--- WHAT YOU HAVE TO DO ---
Below is a listing. Copy each line of it that holds the word "多层感知器".

--- INFORMATION ---
------------------------------------------------
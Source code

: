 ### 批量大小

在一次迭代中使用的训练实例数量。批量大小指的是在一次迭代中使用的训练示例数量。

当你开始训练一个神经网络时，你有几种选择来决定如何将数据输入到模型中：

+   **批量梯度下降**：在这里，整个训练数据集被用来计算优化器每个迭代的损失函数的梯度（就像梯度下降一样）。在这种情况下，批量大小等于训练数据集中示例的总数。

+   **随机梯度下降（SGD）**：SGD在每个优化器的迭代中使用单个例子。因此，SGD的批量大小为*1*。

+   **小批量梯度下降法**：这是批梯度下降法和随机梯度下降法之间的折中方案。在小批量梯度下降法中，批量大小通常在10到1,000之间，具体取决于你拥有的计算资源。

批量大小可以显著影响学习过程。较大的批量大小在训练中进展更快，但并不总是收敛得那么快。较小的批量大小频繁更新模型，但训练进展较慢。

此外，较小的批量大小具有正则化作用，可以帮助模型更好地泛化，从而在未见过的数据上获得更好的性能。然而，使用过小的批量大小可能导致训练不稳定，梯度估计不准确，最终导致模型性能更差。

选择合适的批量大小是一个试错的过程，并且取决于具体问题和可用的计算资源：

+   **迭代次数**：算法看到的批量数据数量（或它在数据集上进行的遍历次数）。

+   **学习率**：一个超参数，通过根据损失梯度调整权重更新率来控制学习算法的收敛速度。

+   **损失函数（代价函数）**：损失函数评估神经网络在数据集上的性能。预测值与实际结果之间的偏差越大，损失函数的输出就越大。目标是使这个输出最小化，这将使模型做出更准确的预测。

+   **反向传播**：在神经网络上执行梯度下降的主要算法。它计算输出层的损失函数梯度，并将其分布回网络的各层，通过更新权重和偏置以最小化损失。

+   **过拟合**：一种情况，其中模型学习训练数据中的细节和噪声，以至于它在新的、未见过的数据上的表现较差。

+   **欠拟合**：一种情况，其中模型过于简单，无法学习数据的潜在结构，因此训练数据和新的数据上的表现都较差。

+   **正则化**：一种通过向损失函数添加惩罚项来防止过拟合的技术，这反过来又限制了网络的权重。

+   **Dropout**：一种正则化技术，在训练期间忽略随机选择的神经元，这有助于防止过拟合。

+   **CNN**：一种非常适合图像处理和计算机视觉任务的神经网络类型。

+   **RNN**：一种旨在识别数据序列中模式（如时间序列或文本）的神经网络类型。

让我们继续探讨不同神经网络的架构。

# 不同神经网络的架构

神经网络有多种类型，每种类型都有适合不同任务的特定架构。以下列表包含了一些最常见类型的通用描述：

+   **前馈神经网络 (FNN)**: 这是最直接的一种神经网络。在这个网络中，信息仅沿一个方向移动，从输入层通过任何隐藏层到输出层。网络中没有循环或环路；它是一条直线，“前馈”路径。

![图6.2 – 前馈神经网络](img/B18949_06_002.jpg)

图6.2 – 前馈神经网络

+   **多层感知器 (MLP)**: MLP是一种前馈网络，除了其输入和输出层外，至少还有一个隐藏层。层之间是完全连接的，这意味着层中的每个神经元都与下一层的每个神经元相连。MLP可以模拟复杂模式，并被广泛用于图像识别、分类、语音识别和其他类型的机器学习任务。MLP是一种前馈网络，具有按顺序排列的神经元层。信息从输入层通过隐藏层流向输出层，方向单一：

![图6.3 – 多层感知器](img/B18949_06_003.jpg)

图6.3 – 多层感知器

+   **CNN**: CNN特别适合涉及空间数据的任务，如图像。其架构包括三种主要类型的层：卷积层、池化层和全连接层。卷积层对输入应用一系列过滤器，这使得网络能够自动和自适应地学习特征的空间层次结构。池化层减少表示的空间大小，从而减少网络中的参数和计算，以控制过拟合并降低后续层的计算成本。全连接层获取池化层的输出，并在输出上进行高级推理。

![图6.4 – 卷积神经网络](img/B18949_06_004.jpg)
------------------------------------------------
--- THE COMPLETED TASK ---
+   **多层感知器 (MLP)**: MLP是一种前馈网络，除了其输入和输出层外，至少还有一个隐藏层。层之间是完全连接的，这意味着层中的每个神经元都与下一层的每个神经元相连。MLP可以模拟复杂模式，并被广泛用于图像识别、分类、语音识别和其他类型的机器学习任务。MLP是一种前馈网络，具有按顺序排列的神经元层。信息从输入层通过隐藏层流向输出层，方向单一：
![图6.3 – 多层感知器](img/B18949_06_003.jpg)
图6.3 – 多层感知器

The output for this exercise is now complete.